Your assignment: Filter the entries for the word "const". Copy each line that has it.

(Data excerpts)
· · · · ·
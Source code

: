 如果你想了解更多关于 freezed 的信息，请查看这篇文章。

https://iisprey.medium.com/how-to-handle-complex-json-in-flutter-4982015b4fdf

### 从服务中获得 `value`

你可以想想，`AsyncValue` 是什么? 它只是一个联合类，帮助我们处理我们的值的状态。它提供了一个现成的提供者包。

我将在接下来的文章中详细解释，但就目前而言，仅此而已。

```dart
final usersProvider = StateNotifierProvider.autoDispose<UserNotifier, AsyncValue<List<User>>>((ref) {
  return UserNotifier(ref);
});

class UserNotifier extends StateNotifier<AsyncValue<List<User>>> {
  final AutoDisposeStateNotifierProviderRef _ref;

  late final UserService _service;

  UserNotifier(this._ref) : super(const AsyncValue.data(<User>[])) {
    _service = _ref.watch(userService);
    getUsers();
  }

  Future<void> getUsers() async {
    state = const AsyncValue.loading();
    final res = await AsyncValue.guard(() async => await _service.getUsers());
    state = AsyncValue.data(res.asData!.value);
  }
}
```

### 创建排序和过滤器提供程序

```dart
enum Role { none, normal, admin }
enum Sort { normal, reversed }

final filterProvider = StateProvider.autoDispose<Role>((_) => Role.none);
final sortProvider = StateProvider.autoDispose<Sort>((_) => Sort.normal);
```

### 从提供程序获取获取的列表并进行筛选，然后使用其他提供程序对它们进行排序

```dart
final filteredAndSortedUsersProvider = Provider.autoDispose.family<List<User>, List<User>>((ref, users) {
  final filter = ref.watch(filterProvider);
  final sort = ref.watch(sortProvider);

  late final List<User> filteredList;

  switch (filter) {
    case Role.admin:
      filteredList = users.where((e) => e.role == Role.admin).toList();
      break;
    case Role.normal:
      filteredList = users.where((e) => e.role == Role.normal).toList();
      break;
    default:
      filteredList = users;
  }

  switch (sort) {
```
· · · · ·
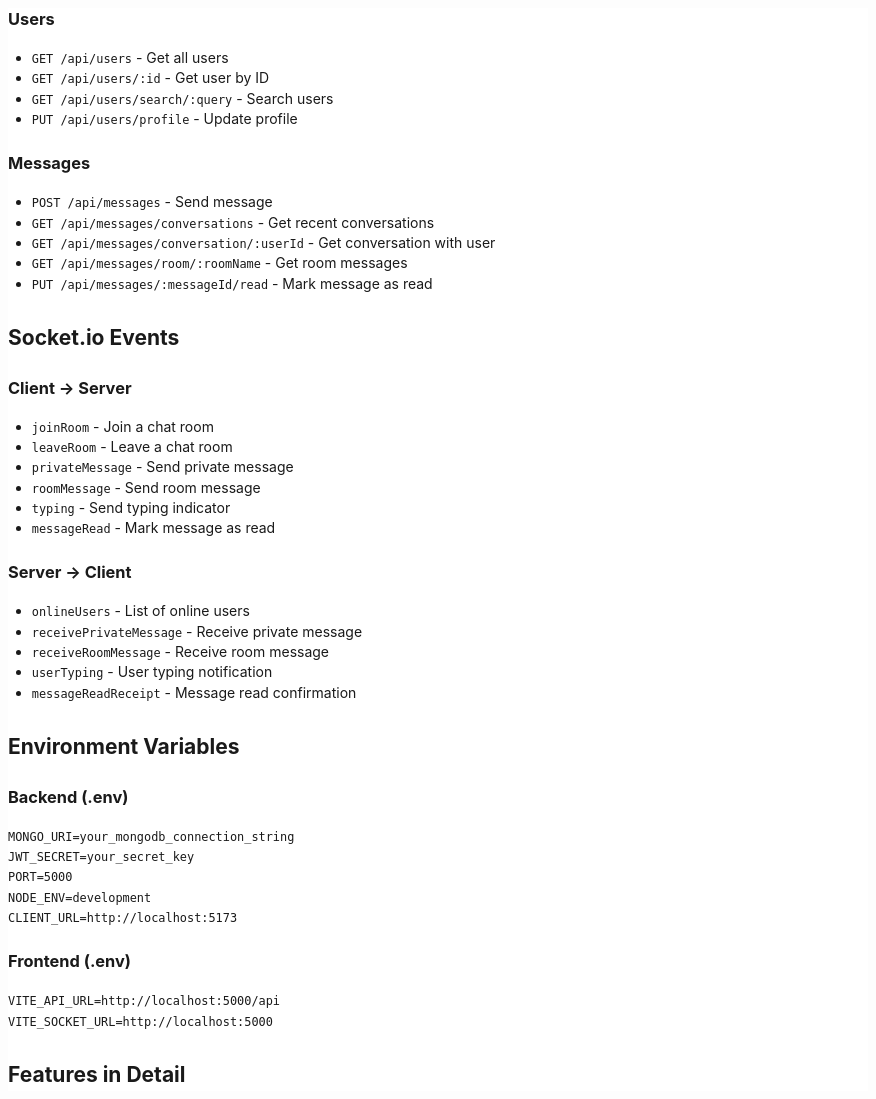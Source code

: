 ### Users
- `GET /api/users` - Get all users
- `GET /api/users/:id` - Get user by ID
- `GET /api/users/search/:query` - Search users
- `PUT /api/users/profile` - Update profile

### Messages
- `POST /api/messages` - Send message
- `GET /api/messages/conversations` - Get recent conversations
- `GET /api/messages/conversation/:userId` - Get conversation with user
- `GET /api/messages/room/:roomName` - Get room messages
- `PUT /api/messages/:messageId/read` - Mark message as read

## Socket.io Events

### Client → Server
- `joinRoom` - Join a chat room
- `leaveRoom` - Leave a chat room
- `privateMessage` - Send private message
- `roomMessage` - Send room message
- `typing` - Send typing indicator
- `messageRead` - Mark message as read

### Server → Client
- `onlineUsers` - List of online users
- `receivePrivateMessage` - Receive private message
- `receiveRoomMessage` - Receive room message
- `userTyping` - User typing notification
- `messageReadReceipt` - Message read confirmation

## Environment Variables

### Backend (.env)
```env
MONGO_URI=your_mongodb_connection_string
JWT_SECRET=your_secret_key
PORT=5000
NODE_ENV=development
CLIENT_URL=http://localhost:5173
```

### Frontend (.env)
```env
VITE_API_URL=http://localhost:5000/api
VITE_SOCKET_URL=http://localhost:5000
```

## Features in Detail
· · · · ·
Answer box:
  UserNotifier(this._ref) : super(const AsyncValue.data(<User>[])) {
    state = const AsyncValue.loading();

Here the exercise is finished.